The benchmark crown has changed hands. The race it was measuring has not.
Is China's LineShine the world's fastest supercomputer for AI training?
No. LineShine is the world's fastest supercomputer on the Linpack benchmark, which measures traditional scientific computing (dense linear algebra at full 64-bit precision). On the HPL-MxP benchmark, which approximates AI training workloads using mixed-precision arithmetic, LineShine ranks fourth — behind El Capitan, Aurora, and Frontier, all of which rely on GPU accelerators that China cannot currently obtain due to US export controls. The gap between LineShine's 3.6x mixed-precision speedup ratio and El Capitan's 9.2x reflects a structural architectural difference, not a gap that can be closed by adding more CPU cores.
What is the difference between the HPL benchmark and the HPL-MxP benchmark?
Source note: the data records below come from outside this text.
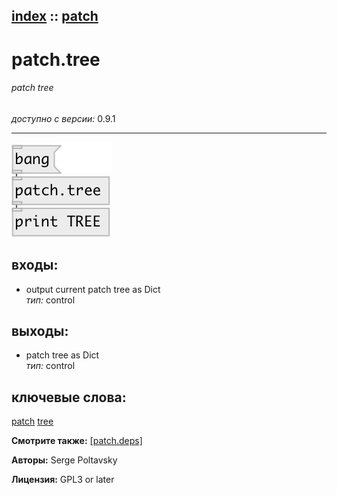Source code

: [index](index.html) :: [patch](category_patch.html)
---

# patch.tree

###### patch tree

*доступно с версии:* 0.9.1

---




[![example](../examples/img/patch.tree.jpg)](../examples/pd/patch.tree.pd)









## входы:

* output current patch tree as Dict<br>
_тип:_ control



## выходы:

* patch tree as Dict<br>
_тип:_ control



## ключевые слова:

[patch](keywords/patch.html)
[tree](keywords/tree.html)



**Смотрите также:**
[\[patch.deps\]](patch.deps.html)




**Авторы:** Serge Poltavsky




**Лицензия:** GPL3 or later





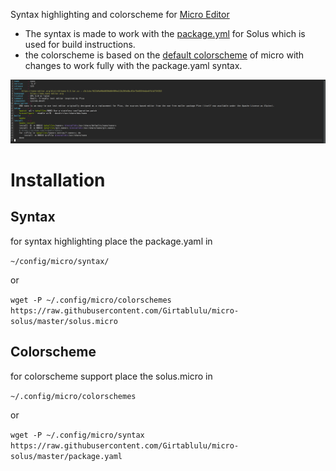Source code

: Syntax highlighting and colorscheme for [Micro Editor](https://github.com/zyedidia/micro)
- The syntax is made to work with the [package.yml](https://getsol.us/articles/packaging/package.yml/en/) for Solus which is used for build instructions.
- the colorscheme is based on the [default colorscheme](https://github.com/zyedidia/micro/blob/master/runtime/colorschemes/default.micro) of micro with changes to work fully with the package.yaml syntax.

![Screenshot](micro-solus.png)

# Installation

## Syntax

for syntax highlighting place the package.yaml in

`~/config/micro/syntax/`

or

`wget -P ~/.config/micro/colorschemes https://raw.githubusercontent.com/Girtablulu/micro-solus/master/solus.micro`

## Colorscheme

for colorscheme support place the solus.micro in

`~/.config/micro/colorschemes`

or

`wget -P ~/.config/micro/syntax https://raw.githubusercontent.com/Girtablulu/micro-solus/master/package.yaml`
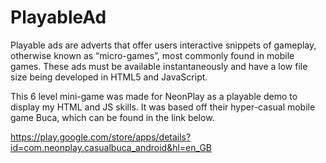 # PlayableAd
Playable ads are adverts that offer users interactive snippets of gameplay, otherwise known as “micro-games”, most commonly found in mobile games. These ads must be available instantaneously and have a low file size being developed in HTML5 and JavaScript.

This 6 level mini-game was made for NeonPlay as a playable demo to display my HTML and JS skills. It was based off their hyper-casual mobile game Buca, which can be found in the link below.

https://play.google.com/store/apps/details?id=com.neonplay.casualbuca_android&hl=en_GB
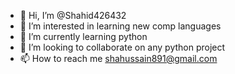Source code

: - 👋 Hi, I’m @Shahid426432
- 👀 I’m interested in learning new comp languages
- 🌱 I’m currently learning python
- 💞️ I’m looking to collaborate on any python project
- 📫 How to reach me shahussain891@gmail.com

<!---
Shahid426432/Shahid426432 is a ✨ special ✨ repository because its `README.md` (this file) appears on your GitHub profile.
You can click the Preview link to take a look at your changes.
--->
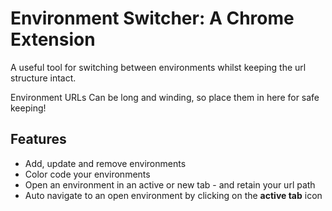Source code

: # Environment Switcher: A Chrome Extension
A useful tool for switching between environments whilst keeping the url structure intact.

Environment URLs Can be long and winding, so place them in here for safe keeping! 

## Features
- Add, update and remove environments
- Color code your environments
- Open an environment in an active or new tab - and retain your url path
- Auto navigate to an open environment by clicking on the **active tab** icon

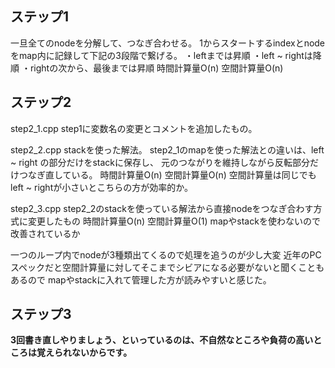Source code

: ## ステップ1
一旦全てのnodeを分解して、つなぎ合わせる。
1からスタートするindexとnodeをmap内に記録して下記の3段階で繋げる。
・leftまでは昇順
・left ~ rightは降順
・rightの次から、最後までは昇順
時間計算量O(n)
空間計算量O(n)

## ステップ2
step2_1.cpp
step1に変数名の変更とコメントを追加したもの。

step2_2.cpp
stackを使った解法。
step2_1のmapを使った解法との違いは、left ~ right の部分だけをstackに保存し、
元のつながりを維持しながら反転部分だけつなぎ直している。
時間計算量O(n)
空間計算量O(n)
空間計算量は同じでもleft ~ rightが小さいとこちらの方が効率的か。

step2_3.cpp
step2_2のstackを使っている解法から直接nodeをつなぎ合わす方式に変更したもの
時間計算量O(n)
空間計算量O(1)
mapやstackを使わないので改善されているか

一つのループ内でnodeが3種類出てくるので処理を追うのが少し大変
近年のPCスペックだと空間計算量に対してそこまでシビアになる必要がないと聞くこともあるので
mapやstackに入れて管理した方が読みやすいと感じた。

## ステップ3
**3回書き直しやりましょう、といっているのは、不自然なところや負荷の高いところは覚えられないからです。**


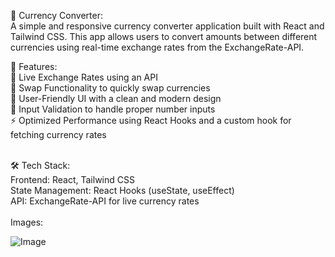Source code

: 💱 Currency Converter:<br>
A simple and responsive currency converter application built with React and Tailwind CSS. This app allows users to convert amounts between different currencies using real-time exchange rates from the ExchangeRate-API.
<br>

🚀 Features:<br>
🔄 Live Exchange Rates using an API<br>
🔄 Swap Functionality to quickly swap currencies<br>
🎨 User-Friendly UI with a clean and modern design<br>
🔢 Input Validation to handle proper number inputs<br>
⚡ Optimized Performance using React Hooks and a custom hook for fetching currency rates<br>

<br>
🛠️ Tech Stack:<br>
Frontend: React, Tailwind CSS<br>
State Management: React Hooks (useState, useEffect)<br>
API: ExchangeRate-API for live currency rates<br>

<br>
Images:<br>

![Image](https://github.com/user-attachments/assets/b2037551-9cc2-407f-a62c-c837678e16ad)

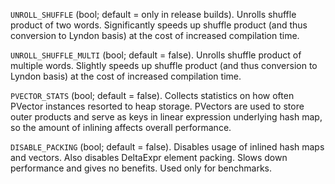 `UNROLL_SHUFFLE` (bool; default = only in release builds).
Unrolls shuffle product of two words. Significantly speeds up shuffle product
(and thus conversion to Lyndon basis) at the cost of increased compilation time.

`UNROLL_SHUFFLE_MULTI` (bool; default = false).
Unrolls shuffle product of multiple words. Slightly speeds up shuffle product
(and thus conversion to Lyndon basis) at the cost of increased compilation time.

`PVECTOR_STATS` (bool; default = false).
Collects statistics on how often PVector instances resorted to heap storage.
PVectors are used to store outer products and serve as keys in linear expression
underlying hash map, so the amount of inlining affects overall performance.

`DISABLE_PACKING` (bool; default = false).
Disables usage of inlined hash maps and vectors. Also disables DeltaExpr element
packing. Slows down performance and gives no benefits. Used only for benchmarks.
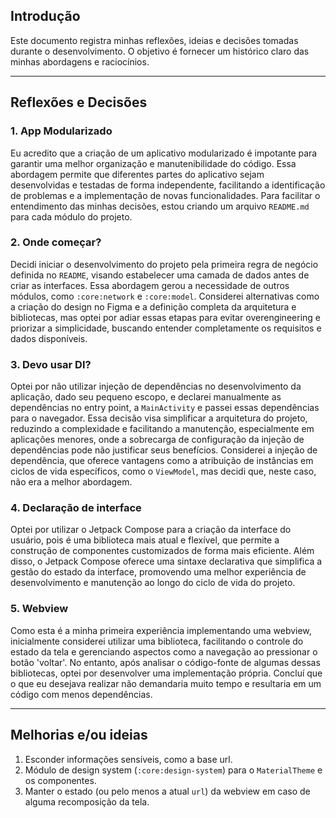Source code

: ## Introdução

Este documento registra minhas reflexões, ideias e decisões tomadas durante o desenvolvimento.
O objetivo é fornecer um histórico claro das minhas abordagens e raciocínios.

---

## Reflexões e Decisões

### 1. App Modularizado

Eu acredito que a criação de um aplicativo modularizado é impotante para garantir uma melhor
organização e manutenibilidade do código. Essa abordagem permite que diferentes partes do aplicativo
sejam desenvolvidas e testadas de forma independente, facilitando a identificação de problemas e a
implementação de novas funcionalidades.
Para facilitar o entendimento das minhas decisões, estou criando um arquivo `README.md` para cada
módulo do projeto.

### 2. Onde começar?

Decidi iniciar o desenvolvimento do projeto pela primeira regra de negócio definida no `README`,
visando estabelecer uma camada de dados antes de criar as interfaces. Essa abordagem gerou a
necessidade de outros módulos, como `:core:network` e `:core:model`. Considerei alternativas como a
criação do design no Figma e a definição completa da arquitetura e bibliotecas, mas optei por adiar
essas etapas para evitar overengineering e priorizar a simplicidade, buscando entender completamente
os requisitos e dados disponíveis.

### 3. Devo usar DI?

Optei por não utilizar injeção de dependências no desenvolvimento da aplicação, dado seu pequeno
escopo, e declarei manualmente as dependências no entry point, a `MainActivity` e passei essas
dependências para o navegador. Essa decisão visa simplificar a arquitetura do projeto, reduzindo a
complexidade e facilitando a manutenção, especialmente em aplicações menores, onde a sobrecarga de
configuração da injeção de dependências pode não justificar seus benefícios. Considerei a injeção de
dependência, que oferece vantagens como a atribuição de instâncias em ciclos de vida específicos,
como o `ViewModel`, mas decidi que, neste caso, não era a melhor abordagem.

### 4. Declaração de interface

Optei por utilizar o Jetpack Compose para a criação da interface do usuário, pois é uma biblioteca
mais atual e flexível, que permite a construção de componentes customizados de forma mais eficiente.
Além disso, o Jetpack Compose oferece uma sintaxe declarativa que simplifica a gestão do estado da
interface, promovendo uma melhor experiência de desenvolvimento e manutenção ao longo do ciclo de
vida do projeto.

### 5. Webview

Como esta é a minha primeira experiência implementando uma webview, inicialmente considerei utilizar
uma biblioteca, facilitando o controle do estado da tela e gerenciando aspectos como a navegação ao
pressionar o botão 'voltar'. No entanto, após analisar o código-fonte de algumas dessas bibliotecas,
optei por desenvolver uma implementação própria. Concluí que o que eu desejava realizar não
demandaria muito tempo e resultaria em um código com menos dependências.

---

## Melhorias e/ou ideias

1. Esconder informações sensíveis, como a base url.
2. Módulo de design system (`:core:design-system`) para o `MaterialTheme` e os componentes.
3. Manter o estado (ou pelo menos a atual `url`) da webview em caso de alguma recomposição da tela.
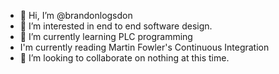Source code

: - 👋 Hi, I’m @brandonlogsdon
- 👀 I’m interested in end to end software design.
- 🌱 I’m currently learning PLC programming
- I'm currently reading Martin Fowler's Continuous Integration
- 💞️ I’m looking to collaborate on nothing at this time.

<!---
brandonlogsdon/brandonlogsdon is a ✨ special ✨ repository because its `README.md` (this file) appears on your GitHub profile.
You can click the Preview link to take a look at your changes.
--->
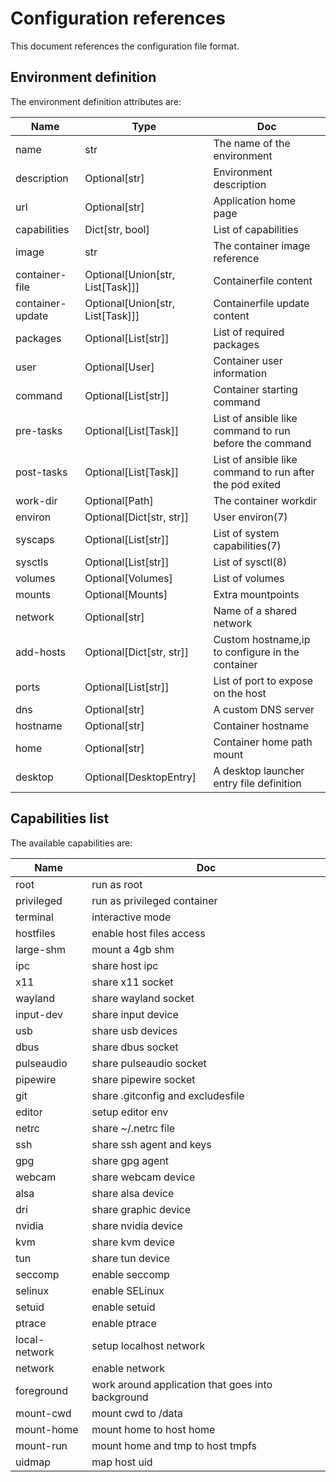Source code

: # Configuration references

This document references the configuration file format.

## Environment definition

The environment definition attributes are:

Name                 | Type            | Doc                                      |
-------------------- | --------------- | ---------------------------------------- |
name                 | str             | The name of the environment              |
description          | Optional[str]   | Environment description                  |
url                  | Optional[str]   | Application home page                    |
capabilities         | Dict[str, bool] | List of capabilities                     |
image                | str             | The container image reference            |
container-file       | Optional[Union[str, List[Task]]] | Containerfile content                    |
container-update     | Optional[Union[str, List[Task]]] | Containerfile update content             |
packages             | Optional[List[str]] | List of required packages                |
user                 | Optional[User]  | Container user information               |
command              | Optional[List[str]] | Container starting command               |
pre-tasks            | Optional[List[Task]] | List of ansible like command to run before the command |
post-tasks           | Optional[List[Task]] | List of ansible like command to run after the pod exited |
work-dir             | Optional[Path]  | The container workdir                    |
environ              | Optional[Dict[str, str]] | User environ(7)                          |
syscaps              | Optional[List[str]] | List of system capabilities(7)           |
sysctls              | Optional[List[str]] | List of sysctl(8)                        |
volumes              | Optional[Volumes] | List of volumes                          |
mounts               | Optional[Mounts] | Extra mountpoints                        |
network              | Optional[str]   | Name of a shared network                 |
add-hosts            | Optional[Dict[str, str]] | Custom hostname,ip to configure in the container |
ports                | Optional[List[str]] | List of port to expose on the host       |
dns                  | Optional[str]   | A custom DNS server                      |
hostname             | Optional[str]   | Container hostname                       |
home                 | Optional[str]   | Container home path mount                |
desktop              | Optional[DesktopEntry] | A desktop launcher entry file definition |


## Capabilities list

The available capabilities are:

Name                 | Doc                                                        |
-------------------- | ---------------------------------------------------------- |
root                 | run as root                                                  |
privileged           | run as privileged container                                  |
terminal             | interactive mode                                             |
hostfiles            | enable host files access                                     |
large-shm            | mount a 4gb shm                                              |
ipc                  | share host ipc                                               |
x11                  | share x11 socket                                             |
wayland              | share wayland socket                                         |
input-dev            | share input device                                           |
usb                  | share usb devices                                            |
dbus                 | share dbus socket                                            |
pulseaudio           | share pulseaudio socket                                      |
pipewire             | share pipewire socket                                        |
git                  | share .gitconfig and excludesfile                            |
editor               | setup editor env                                             |
netrc                | share ~/.netrc file                                          |
ssh                  | share ssh agent and keys                                     |
gpg                  | share gpg agent                                              |
webcam               | share webcam device                                          |
alsa                 | share alsa device                                            |
dri                  | share graphic device                                         |
nvidia               | share nvidia device                                          |
kvm                  | share kvm device                                             |
tun                  | share tun device                                             |
seccomp              | enable seccomp                                               |
selinux              | enable SELinux                                               |
setuid               | enable setuid                                                |
ptrace               | enable ptrace                                                |
local-network        | setup localhost network                                      |
network              | enable network                                               |
foreground           | work around application that goes into background            |
mount-cwd            | mount cwd to /data                                           |
mount-home           | mount home to host home                                      |
mount-run            | mount home and tmp to host tmpfs                             |
uidmap               | map host uid                                                 |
HPL (High Performance Linpack) solves a dense linear equation system using 64-bit double-precision floating-point arithmetic — the standard for scientific simulation since 1993. HPL-MxP uses lower-precision 16-bit and 8-bit arithmetic approximating AI training workloads, which rely on the tensor-core architecture of modern GPU accelerators. A system's HPL-MxP score divided by its HPL score reveals its speedup ratio: GPU-accelerated systems achieve 8x to 11x; CPU-only LineShine achieves 3.6x. This ratio is the architectural fingerprint of the export-control gap.
Did US chip export controls fail since China built the world's fastest supercomputer?
Export controls were not designed to prevent China from building a fast supercomputer; they were designed to prevent China from building fast AI compute infrastructure. On that specific objective, the controls remain effective. LineShine's CPU-only design — and its fourth-place standing on the AI training benchmark — is precisely the evidence that they are working at the margin that matters. The controls cannot stop China from deploying enough domestic CPUs to win a 1993-era benchmark. They have so far stopped China from building a machine that is competitive with US systems on the workloads that train frontier AI models.
What scientific research will LineShine enable?
LineShine's 2.198 exaflop HPL score and its first-place HPCG result (22 petaflops) make it the most powerful system available for traditional high-performance computing: large-scale climate and weather simulation, molecular dynamics for drug discovery, materials science, and nuclear modeling. For these workloads — which require high-precision arithmetic and data-intensive memory access patterns — LineShine is a genuine step forward for Chinese scientific computing, independent of the AI benchmark comparisons.